The Contour XO sounds nothing like the Layla or the Jolene, two of JH Audio’s TOTL monitors. If anything, and purely from memory, Roxanne lovers will find more commonality with the Contour XO’s tuning.
This is a lively, clean, and technically very capable performer with plenty of treble reach, a clear and open midrange, and a solid and very well-defined low-end presence when called upon.
Yes, as with most JH Audio creations, that variable bass module will up the bass content or leave it quite flat depending on your preference. However, unlike the Jolene which I felt needed the dial to almost max to sound optimal, the Contour XO sounds complete and balanced at almost any level of bass save for the max dial where it becomes more about fun than monitoring.
If you want the Contour XO at its most natural-sounding then around 2pm is just perfect with a nice injection of bass warmth and body to balance out the treble energy producing a slightly smoother midrange timbre. Going down to zero gives you a more neutral low-end and allows the mids and treble to shift more into center focus.
Even with minimum bass, the Contour XO low-end from 20Hz up to almost 200Hz has a gentle and long rise followed by a smooth fall to 1k. The key with the 0dB setting is the gradual sub-bass roll-off from 70Hz down to 20Hz which is where it switches to a shallower punchier bass tuning.

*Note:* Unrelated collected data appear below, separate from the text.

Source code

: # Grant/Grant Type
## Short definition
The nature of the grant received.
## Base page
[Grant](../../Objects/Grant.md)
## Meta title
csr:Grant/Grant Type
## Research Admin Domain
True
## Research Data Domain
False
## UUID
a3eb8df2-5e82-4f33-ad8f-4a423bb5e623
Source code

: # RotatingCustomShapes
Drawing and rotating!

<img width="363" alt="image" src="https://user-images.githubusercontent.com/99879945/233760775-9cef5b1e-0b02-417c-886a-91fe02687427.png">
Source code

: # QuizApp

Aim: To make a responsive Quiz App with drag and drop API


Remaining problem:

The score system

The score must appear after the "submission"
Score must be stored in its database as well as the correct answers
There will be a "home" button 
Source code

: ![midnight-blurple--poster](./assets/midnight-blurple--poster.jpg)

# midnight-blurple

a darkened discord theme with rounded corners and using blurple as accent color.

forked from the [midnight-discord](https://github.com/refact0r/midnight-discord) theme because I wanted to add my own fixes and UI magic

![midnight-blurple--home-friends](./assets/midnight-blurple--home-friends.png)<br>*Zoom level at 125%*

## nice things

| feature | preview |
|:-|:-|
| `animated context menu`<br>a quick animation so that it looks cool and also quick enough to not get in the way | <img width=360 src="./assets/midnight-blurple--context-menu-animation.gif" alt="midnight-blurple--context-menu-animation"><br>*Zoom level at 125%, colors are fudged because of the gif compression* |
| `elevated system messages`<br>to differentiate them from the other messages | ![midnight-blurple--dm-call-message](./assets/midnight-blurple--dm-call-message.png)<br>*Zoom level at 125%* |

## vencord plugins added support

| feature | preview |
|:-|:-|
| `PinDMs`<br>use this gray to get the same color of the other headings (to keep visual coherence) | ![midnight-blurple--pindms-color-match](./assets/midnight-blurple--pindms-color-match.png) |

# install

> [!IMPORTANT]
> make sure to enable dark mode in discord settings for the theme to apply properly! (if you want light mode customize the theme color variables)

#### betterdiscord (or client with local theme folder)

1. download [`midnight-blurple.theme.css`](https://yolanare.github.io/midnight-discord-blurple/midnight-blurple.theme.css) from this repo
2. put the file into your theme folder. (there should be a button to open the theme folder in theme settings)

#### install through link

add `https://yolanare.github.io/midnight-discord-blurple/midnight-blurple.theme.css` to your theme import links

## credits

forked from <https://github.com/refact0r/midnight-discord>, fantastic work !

Throwing the dial up to 2pm pushes the sub-bass presence further up with only a very minor drop at 30Hz and 3pm levels it off perfectly for me. Maximum bass gives the Contour XO a firm sub-bass bias with a gentle L-shaped response curve down to almost 1k. It’s a bit much so I tend to leave it closer to 2-3pm to keep the Contour XO sounded powerful and balanced at the same time.
One important thing to note is the lack of lower-mids dip in the Contour XO relative to 1k. That keeps rhythm sections firmly to the fore meaning guitar work is physical and powerful sounding. Not quite the planted fundamental of the Jolene but the ‘crunch factor’ in guitar overdrive tones floating just below rock mixed voice coals is very satisfying indeed.
The Contour XO’s 2-4k is fairly neutral in relation to the presence and sub-bass region unless you have the bass dial at 0dB. You go get a small 2-3k bump that helps tease out some vocals but they are not hugely forward in terms of imaging.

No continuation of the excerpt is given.